Task instructions: Here are some records. Repeat them all exactly.

== Segment start ==

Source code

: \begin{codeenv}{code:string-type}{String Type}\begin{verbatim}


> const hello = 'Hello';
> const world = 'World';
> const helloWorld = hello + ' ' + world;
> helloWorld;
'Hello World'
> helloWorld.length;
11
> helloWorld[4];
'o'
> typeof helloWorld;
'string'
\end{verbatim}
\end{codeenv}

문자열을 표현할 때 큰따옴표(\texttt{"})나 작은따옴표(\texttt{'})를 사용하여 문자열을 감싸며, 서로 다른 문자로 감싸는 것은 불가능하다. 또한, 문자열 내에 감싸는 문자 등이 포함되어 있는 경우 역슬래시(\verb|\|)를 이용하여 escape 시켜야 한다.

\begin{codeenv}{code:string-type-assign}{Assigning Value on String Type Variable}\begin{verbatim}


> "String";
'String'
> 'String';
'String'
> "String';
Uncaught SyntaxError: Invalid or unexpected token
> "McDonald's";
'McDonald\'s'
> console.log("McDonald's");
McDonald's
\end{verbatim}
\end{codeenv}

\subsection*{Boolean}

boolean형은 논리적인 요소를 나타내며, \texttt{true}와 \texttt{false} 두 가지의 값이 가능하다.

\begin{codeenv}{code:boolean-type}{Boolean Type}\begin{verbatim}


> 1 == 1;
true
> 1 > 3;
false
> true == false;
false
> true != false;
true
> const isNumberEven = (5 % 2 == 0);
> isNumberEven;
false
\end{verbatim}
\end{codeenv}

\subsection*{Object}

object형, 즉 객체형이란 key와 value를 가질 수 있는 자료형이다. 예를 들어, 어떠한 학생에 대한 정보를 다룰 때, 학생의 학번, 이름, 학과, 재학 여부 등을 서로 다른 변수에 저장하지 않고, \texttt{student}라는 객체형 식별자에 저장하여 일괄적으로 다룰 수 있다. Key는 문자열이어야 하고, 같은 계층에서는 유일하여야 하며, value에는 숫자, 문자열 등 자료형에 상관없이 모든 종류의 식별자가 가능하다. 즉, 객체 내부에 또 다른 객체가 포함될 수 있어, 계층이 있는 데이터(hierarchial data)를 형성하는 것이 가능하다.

== Segment end ==

Answer for the task:
Source code

: \begin{codeenv}{code:string-type}{String Type}\begin{verbatim}


> const hello = 'Hello';
> const world = 'World';
> const helloWorld = hello + ' ' + world;
> helloWorld;
'Hello World'
> helloWorld.length;
11
> helloWorld[4];
'o'
> typeof helloWorld;
'string'
\end{verbatim}
\end{codeenv}

문자열을 표현할 때 큰따옴표(\texttt{"})나 작은따옴표(\texttt{'})를 사용하여 문자열을 감싸며, 서로 다른 문자로 감싸는 것은 불가능하다. 또한, 문자열 내에 감싸는 문자 등이 포함되어 있는 경우 역슬래시(\verb|\|)를 이용하여 escape 시켜야 한다.

\begin{codeenv}{code:string-type-assign}{Assigning Value on String Type Variable}\begin{verbatim}


> "String";
'String'
> 'String';
'String'
> "String';
Uncaught SyntaxError: Invalid or unexpected token
> "McDonald's";
'McDonald\'s'
> console.log("McDonald's");
McDonald's
\end{verbatim}
\end{codeenv}

\subsection*{Boolean}

boolean형은 논리적인 요소를 나타내며, \texttt{true}와 \texttt{false} 두 가지의 값이 가능하다.

\begin{codeenv}{code:boolean-type}{Boolean Type}\begin{verbatim}


> 1 == 1;
true
> 1 > 3;
false
> true == false;
false
> true != false;
true
> const isNumberEven = (5 % 2 == 0);
> isNumberEven;
false
\end{verbatim}
\end{codeenv}

\subsection*{Object}

object형, 즉 객체형이란 key와 value를 가질 수 있는 자료형이다. 예를 들어, 어떠한 학생에 대한 정보를 다룰 때, 학생의 학번, 이름, 학과, 재학 여부 등을 서로 다른 변수에 저장하지 않고, \texttt{student}라는 객체형 식별자에 저장하여 일괄적으로 다룰 수 있다. Key는 문자열이어야 하고, 같은 계층에서는 유일하여야 하며, value에는 숫자, 문자열 등 자료형에 상관없이 모든 종류의 식별자가 가능하다. 즉, 객체 내부에 또 다른 객체가 포함될 수 있어, 계층이 있는 데이터(hierarchial data)를 형성하는 것이 가능하다.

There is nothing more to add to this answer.